Work instructions
Pick each line containing "shulijinyun" out of the records.

* * * * * * * * *

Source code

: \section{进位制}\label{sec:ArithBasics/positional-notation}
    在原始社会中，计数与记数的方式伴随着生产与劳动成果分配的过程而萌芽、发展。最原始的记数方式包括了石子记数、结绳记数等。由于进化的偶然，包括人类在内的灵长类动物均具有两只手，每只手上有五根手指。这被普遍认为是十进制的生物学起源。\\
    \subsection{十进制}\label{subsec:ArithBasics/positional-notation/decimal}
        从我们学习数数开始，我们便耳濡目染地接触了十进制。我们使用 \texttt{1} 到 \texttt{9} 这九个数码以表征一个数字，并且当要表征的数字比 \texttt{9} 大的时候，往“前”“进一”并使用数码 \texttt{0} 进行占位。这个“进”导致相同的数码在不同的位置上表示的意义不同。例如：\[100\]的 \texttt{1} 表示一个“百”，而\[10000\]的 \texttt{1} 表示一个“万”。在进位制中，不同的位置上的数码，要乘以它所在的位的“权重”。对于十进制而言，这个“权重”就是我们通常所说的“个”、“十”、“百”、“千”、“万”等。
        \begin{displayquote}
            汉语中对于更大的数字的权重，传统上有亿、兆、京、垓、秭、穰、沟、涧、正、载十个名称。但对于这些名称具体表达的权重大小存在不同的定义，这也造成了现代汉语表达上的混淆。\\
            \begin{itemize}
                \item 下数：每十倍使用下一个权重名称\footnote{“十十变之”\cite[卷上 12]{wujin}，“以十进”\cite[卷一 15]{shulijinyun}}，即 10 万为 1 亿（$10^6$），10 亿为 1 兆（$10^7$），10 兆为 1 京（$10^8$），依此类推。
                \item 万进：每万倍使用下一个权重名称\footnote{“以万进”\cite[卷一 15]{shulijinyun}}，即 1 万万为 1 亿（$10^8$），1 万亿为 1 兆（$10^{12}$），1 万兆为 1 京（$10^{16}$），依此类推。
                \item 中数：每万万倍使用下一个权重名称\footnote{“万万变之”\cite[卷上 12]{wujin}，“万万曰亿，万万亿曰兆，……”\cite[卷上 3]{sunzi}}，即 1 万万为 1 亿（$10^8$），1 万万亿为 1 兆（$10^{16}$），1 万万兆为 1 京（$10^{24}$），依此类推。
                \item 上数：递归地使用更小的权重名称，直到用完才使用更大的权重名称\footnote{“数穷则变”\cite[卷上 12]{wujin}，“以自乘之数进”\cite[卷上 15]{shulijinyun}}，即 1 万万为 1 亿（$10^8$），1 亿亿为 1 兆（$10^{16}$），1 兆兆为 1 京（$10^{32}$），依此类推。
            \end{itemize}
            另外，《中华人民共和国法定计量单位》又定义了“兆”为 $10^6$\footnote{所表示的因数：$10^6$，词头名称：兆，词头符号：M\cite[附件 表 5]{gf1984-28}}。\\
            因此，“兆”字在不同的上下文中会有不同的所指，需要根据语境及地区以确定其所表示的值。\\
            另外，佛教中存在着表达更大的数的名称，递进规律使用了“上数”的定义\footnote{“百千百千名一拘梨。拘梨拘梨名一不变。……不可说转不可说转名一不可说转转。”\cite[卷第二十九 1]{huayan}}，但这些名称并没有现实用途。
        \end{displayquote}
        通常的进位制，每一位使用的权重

* * * * * * * * *

Answer to the exercise
                \item 下数：每十倍使用下一个权重名称\footnote{“十十变之”\cite[卷上 12]{wujin}，“以十进”\cite[卷一 15]{shulijinyun}}，即 10 万为 1 亿（$10^6$），10 亿为 1 兆（$10^7$），10 兆为 1 京（$10^8$），依此类推。
                \item 万进：每万倍使用下一个权重名称\footnote{“以万进”\cite[卷一 15]{shulijinyun}}，即 1 万万为 1 亿（$10^8$），1 万亿为 1 兆（$10^{12}$），1 万兆为 1 京（$10^{16}$），依此类推。
                \item 上数：递归地使用更小的权重名称，直到用完才使用更大的权重名称\footnote{“数穷则变”\cite[卷上 12]{wujin}，“以自乘之数进”\cite[卷上 15]{shulijinyun}}，即 1 万万为 1 亿（$10^8$），1 亿亿为 1 兆（$10^{16}$），1 兆兆为 1 京（$10^{32}$），依此类推。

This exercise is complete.